Juergen Teller is well known as a fashion photographer despite him not wanting this label. He prefers to be known as just a photographer and I believe he should be classed as just that. Even his fashion photographs shine through with his own personality that of which sets him apart from the homogenous fashion photographers out there.

He was born in Germany in 1964 and moved to London in 1986. He recently produced a set of photographs that are nothing related to fashion and they achieved just as big a response as his work for Marc Jacobs or Vogue had.

The photographic set under discussion is titled Irene im Wald and Teller has described it as a love letter to his mother.

In the exhibition at The Journal Gallery in Brooklyn, he has used photography and text to produce an intimate insight into his childhood in Germany. Unfortunately I could not find any of the text to feature alongside the images. I assume the text adds another element to the images and it is a shame I could not find it.

‘Irene im Wald’ is named after his own mother, Irene and the photographs feature her wandering through the woods near his home in Nuremberg.

The woods have sentimental value for him and you really feel the sense of nostalgia shining prominently through the images.

I always find that whenever I personally take a photograph there is something to the object, person or place that I find relates to my past or present. It could just be that in that moment someone has done something that I want to be reminded of. The photograph I take may not feature anything to do with that memory but in the end it will act as a trigger for the nostalgic remnants of the instance.
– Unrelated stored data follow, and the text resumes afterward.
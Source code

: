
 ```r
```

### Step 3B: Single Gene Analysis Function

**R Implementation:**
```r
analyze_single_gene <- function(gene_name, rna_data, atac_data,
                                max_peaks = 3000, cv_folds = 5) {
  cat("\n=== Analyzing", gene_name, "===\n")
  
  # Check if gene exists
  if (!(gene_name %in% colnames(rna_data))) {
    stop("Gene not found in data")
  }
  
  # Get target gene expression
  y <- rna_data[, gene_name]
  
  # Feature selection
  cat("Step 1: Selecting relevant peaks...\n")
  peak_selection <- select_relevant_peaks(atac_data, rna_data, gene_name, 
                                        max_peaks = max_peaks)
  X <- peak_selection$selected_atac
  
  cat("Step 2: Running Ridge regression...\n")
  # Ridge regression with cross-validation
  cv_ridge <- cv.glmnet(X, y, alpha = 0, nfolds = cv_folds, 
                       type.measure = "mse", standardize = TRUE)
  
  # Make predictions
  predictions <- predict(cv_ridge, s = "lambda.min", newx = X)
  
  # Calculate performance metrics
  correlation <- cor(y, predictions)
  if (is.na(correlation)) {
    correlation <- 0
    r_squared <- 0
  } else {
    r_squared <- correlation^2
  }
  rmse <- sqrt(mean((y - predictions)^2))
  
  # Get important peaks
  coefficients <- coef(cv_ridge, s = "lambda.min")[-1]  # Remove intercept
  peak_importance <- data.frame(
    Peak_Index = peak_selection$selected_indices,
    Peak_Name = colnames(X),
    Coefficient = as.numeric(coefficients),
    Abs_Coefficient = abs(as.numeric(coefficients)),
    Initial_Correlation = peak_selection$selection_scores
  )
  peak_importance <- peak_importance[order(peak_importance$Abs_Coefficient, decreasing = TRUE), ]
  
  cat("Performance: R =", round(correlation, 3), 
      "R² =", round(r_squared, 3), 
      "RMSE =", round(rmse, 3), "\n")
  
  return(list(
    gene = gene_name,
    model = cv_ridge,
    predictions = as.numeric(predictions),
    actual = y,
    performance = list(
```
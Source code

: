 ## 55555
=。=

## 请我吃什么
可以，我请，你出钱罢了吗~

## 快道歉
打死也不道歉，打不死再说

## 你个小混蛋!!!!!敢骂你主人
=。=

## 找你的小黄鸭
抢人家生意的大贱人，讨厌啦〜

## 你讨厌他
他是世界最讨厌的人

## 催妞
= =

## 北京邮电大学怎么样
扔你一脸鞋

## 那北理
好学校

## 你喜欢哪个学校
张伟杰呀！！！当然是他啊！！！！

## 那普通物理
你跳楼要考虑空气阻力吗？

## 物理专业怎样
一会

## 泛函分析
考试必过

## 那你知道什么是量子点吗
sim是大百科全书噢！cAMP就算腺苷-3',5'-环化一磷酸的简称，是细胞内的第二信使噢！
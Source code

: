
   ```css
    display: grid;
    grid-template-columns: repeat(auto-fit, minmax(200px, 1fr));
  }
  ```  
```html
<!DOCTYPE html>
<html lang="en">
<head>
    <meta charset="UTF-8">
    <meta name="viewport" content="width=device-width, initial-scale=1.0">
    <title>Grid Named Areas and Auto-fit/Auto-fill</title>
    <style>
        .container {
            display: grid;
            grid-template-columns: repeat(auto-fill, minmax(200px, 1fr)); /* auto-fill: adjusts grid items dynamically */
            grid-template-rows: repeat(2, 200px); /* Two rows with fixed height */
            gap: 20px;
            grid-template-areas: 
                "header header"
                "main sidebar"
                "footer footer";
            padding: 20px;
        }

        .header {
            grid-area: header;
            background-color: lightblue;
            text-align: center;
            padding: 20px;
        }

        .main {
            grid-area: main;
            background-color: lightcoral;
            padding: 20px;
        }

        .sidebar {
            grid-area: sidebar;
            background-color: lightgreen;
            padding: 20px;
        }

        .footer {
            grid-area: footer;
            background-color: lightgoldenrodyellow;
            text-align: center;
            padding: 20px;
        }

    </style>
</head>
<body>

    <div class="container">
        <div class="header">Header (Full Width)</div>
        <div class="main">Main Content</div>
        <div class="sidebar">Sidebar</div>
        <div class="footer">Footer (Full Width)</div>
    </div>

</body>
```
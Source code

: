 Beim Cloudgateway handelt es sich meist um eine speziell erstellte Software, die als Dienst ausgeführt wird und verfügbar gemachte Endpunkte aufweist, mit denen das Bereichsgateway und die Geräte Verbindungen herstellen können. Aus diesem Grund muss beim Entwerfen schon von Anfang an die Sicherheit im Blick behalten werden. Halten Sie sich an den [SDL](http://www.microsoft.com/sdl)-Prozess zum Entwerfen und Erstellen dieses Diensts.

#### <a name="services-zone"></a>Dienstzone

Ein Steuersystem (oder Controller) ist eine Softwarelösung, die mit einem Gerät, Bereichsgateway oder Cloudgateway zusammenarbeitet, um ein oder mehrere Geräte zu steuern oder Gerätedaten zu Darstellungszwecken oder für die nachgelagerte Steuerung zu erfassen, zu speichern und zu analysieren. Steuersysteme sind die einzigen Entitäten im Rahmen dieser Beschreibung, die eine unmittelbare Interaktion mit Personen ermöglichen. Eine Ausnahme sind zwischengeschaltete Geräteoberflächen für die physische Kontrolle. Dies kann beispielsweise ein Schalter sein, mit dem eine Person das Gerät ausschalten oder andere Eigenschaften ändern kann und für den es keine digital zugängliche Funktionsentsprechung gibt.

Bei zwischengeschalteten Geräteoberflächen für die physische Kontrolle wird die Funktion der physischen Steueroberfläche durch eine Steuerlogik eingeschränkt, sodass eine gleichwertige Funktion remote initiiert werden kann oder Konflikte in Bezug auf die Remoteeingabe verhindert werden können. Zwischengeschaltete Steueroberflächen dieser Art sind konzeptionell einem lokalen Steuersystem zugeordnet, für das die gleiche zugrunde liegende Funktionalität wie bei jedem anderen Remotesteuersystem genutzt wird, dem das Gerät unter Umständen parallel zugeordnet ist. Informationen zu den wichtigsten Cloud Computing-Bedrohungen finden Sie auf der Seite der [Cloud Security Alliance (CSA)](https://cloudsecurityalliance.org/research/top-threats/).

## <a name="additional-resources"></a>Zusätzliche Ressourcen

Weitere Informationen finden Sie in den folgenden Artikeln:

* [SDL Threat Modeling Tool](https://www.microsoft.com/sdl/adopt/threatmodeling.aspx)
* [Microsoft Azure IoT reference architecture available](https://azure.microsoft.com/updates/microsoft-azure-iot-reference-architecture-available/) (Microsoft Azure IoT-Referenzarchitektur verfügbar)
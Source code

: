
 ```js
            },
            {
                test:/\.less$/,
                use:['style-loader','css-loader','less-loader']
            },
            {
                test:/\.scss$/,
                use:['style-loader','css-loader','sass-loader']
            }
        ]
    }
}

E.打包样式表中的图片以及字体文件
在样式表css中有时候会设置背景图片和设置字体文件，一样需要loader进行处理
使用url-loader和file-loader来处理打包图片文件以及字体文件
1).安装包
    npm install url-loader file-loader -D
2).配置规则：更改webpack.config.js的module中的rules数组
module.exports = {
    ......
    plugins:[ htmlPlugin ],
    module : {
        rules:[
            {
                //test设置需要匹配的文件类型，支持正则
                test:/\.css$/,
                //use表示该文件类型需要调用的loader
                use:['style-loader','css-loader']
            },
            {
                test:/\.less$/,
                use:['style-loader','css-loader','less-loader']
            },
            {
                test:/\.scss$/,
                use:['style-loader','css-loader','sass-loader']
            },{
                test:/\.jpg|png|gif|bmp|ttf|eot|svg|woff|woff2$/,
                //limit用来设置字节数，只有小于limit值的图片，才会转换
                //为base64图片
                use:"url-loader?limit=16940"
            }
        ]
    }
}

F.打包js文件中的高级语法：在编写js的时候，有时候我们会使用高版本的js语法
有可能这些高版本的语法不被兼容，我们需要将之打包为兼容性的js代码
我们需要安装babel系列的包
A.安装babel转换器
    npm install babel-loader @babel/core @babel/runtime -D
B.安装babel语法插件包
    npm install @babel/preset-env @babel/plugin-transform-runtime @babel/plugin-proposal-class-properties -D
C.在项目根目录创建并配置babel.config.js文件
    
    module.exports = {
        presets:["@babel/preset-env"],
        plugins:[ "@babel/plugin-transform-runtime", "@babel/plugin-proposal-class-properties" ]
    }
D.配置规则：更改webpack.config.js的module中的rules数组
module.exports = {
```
I click the button on my camera in order to be forever reminded of whatever it is I want to remember. The photograph then becomes a resemblance of that instance which will hold nostalgic values whenever I look at it.

The woods in Teller’s photograph may not have any significance to anyone else except him. He has photographed them in such a way that makes you want to question why they are so important to him. I therefore think that the words that are featured alongside the photographs do help explain the significance of the woods further.

Looking at the photographs as a set you grasp at a slight understanding of the relationship between Teller and his mother without fully recognising what it was truly like. The photograph of Irene standing in the distance atop a mound of dirt makes me question whether there was a lack of closeness between mother and son. The fact that she is featured on her own in the photographs also implies remoteness. The lack of knowledge presented in the images about what their relationship consisted of only heightens the personality of the photographs.

The fact that he calls it a love note to his mother makes me wonder if he is trying to tell her how he felt because he never really could using speech.

I like the almost, but not quite, sepia tone to his photographs. I feel that this intensifies the idea of nostalgia towards his childhood. Sepia is normally really brown but these images have a yellowed tint to them which reminds me of a faded sepia photograph I would find in my Gran’s photo albums.

The images featured in The London Gallery is the first of what Teller sees to be a four part series featured in the same woods. This may mean that the relationship with his mother will develop further throughout the remaining three sets.

Taking photographs of family will forever be an important aspect to people’s lives. Never miss an opportunity to capture the ones you love because photographs can bring back so many forgotten memories.